Later witnesses might have been exposed to a different version, Spalding may have continued to take it back further in time, and elaborated more on a version which involved more of the myth. He may have had the tribes travel east after 720 B.C. and fight in China before a few survivors Lehi and others migrate to America. That way he would deal with the rest of the lost tribes that he hadn't dealt with in earlier versions.

So I don't see a problem at all, with the conneaut witnesses saying Spalding's story was to explain the ancestry of moundbuilders came from lost tribes.

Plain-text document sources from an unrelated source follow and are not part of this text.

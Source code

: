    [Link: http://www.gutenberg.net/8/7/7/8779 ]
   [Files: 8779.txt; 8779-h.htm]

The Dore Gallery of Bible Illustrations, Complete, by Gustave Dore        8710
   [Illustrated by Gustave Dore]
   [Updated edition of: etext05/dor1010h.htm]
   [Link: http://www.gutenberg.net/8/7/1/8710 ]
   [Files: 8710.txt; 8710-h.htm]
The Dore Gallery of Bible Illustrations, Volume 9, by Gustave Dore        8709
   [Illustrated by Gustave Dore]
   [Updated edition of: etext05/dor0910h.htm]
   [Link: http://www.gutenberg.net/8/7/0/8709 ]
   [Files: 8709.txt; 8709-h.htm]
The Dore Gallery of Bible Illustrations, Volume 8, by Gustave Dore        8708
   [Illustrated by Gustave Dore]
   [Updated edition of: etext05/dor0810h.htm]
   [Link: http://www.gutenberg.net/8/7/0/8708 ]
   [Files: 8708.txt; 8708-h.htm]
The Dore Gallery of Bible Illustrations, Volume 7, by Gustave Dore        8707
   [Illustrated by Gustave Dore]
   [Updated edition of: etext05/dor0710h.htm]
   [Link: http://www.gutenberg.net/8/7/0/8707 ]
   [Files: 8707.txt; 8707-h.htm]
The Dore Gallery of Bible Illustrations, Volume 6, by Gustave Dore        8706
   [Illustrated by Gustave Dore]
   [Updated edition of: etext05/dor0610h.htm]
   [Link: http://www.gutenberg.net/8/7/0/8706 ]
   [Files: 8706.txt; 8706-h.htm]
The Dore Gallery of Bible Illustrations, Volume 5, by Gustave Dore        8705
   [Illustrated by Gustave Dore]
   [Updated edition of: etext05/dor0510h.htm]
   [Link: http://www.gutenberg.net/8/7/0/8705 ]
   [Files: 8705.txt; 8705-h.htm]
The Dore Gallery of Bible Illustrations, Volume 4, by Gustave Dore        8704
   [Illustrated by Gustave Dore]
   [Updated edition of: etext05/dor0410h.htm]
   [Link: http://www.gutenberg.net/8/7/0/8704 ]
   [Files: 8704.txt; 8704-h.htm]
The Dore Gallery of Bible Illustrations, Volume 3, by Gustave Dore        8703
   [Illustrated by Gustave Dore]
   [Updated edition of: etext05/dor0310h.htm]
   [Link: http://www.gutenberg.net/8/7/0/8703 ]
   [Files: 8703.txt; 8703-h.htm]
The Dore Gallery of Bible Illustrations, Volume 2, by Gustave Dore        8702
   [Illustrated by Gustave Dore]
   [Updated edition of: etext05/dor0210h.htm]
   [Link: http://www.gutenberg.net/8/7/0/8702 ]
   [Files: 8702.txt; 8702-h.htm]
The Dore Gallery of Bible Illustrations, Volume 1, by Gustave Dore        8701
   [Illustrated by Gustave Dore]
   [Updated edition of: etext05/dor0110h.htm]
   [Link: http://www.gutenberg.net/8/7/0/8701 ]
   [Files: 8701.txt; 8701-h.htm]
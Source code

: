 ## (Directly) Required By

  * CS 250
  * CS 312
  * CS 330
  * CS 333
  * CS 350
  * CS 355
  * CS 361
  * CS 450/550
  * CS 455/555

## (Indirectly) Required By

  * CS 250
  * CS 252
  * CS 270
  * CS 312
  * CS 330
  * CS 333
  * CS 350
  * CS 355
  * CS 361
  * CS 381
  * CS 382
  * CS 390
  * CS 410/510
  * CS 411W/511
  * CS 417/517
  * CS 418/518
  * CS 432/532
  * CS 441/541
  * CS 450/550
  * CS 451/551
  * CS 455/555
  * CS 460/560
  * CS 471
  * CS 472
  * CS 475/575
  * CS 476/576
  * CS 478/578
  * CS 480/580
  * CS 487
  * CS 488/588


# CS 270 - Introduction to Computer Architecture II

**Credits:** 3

If the writer was someone like Rigdon, extremely religious, who viewed the Bible literally, then no that person wouldn't change the myth..and someone such as yourself who buys into the myth has a hard time understanding that the myth could be presented differently, but someone like Spalding would certainly have been capable of changing it..and using just the secular history of the tribes as the basis..to write his story..while also tapping into people's imaginations generated by the lost tribe myth popularity..and their wonderment of what happened to them, but also the wonderment of who the moundbuilders were as well as Am. Indians.